▶ **Task**:
Among the entries below, count the lines that contain the word "nodes". Respond with the count only.
:::
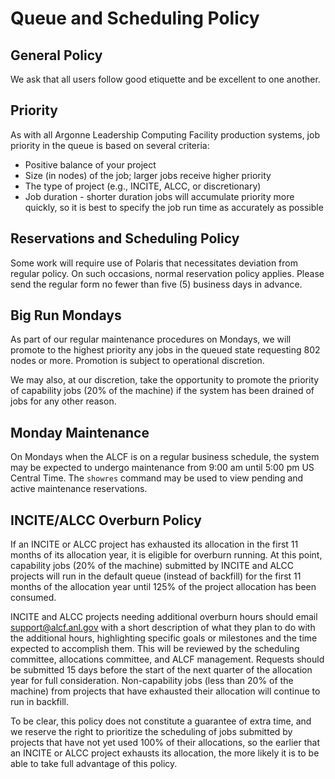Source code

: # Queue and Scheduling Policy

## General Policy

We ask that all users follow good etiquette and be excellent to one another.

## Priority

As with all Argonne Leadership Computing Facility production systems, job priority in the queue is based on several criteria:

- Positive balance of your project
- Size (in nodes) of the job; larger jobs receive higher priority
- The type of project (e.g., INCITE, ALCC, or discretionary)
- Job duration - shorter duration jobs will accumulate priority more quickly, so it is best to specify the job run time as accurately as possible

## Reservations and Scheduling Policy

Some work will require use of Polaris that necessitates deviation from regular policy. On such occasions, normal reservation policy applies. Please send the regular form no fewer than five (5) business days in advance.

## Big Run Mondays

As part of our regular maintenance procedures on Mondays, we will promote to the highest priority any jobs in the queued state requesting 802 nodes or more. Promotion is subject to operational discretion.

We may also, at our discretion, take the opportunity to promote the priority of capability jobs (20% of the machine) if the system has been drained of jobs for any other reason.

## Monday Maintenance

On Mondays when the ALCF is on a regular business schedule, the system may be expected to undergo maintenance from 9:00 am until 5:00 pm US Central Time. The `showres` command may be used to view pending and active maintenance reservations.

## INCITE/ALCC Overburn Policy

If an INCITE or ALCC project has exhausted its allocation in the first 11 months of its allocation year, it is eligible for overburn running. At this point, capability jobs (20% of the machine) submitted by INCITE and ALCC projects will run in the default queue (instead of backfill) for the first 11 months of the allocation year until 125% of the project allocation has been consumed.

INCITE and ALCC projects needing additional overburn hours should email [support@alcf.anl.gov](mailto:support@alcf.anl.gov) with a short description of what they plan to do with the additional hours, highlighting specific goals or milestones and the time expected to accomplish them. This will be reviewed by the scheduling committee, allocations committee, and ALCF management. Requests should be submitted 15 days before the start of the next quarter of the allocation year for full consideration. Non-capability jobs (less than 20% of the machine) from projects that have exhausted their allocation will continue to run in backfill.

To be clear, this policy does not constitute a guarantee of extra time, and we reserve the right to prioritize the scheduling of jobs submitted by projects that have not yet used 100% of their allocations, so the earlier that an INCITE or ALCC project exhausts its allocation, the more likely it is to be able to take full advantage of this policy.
:::
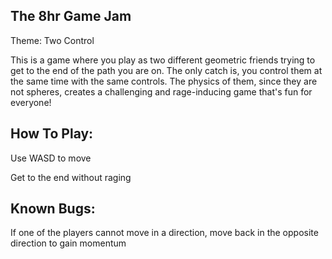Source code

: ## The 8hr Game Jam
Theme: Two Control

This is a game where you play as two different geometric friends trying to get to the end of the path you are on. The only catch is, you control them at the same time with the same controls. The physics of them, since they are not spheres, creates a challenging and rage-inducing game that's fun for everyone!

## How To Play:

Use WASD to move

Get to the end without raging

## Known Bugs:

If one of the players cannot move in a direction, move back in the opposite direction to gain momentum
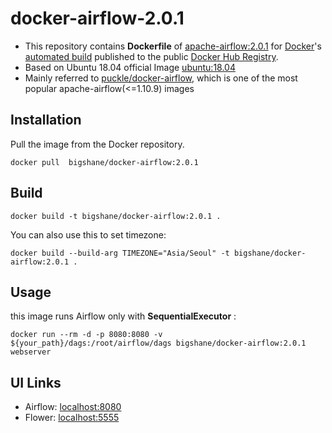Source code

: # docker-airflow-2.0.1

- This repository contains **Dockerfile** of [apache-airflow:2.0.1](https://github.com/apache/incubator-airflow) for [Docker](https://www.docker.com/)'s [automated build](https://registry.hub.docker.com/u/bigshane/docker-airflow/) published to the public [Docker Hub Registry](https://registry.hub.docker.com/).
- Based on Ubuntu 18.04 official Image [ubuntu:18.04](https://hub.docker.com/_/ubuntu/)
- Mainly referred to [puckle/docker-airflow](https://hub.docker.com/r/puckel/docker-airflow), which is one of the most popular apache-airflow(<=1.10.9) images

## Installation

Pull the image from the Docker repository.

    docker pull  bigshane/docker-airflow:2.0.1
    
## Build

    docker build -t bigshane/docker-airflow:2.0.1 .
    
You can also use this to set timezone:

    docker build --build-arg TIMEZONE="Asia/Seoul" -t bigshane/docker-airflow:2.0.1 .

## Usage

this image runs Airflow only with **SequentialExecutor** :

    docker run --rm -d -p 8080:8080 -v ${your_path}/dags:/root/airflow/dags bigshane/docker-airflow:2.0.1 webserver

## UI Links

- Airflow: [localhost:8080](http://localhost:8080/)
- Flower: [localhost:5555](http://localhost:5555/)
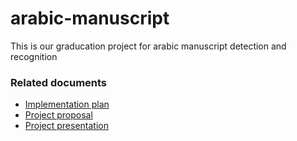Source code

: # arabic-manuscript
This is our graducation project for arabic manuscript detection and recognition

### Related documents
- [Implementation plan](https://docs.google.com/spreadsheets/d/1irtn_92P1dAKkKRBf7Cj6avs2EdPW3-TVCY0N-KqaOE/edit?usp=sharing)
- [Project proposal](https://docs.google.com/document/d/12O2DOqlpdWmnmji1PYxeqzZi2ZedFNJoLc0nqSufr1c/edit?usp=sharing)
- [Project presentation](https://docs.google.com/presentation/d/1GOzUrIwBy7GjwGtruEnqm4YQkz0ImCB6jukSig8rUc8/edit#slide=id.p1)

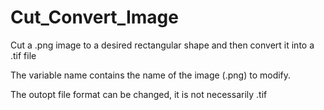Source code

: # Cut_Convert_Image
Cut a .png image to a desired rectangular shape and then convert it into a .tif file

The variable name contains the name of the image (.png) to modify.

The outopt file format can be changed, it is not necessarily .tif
:::
▶ **Result of the task**:
2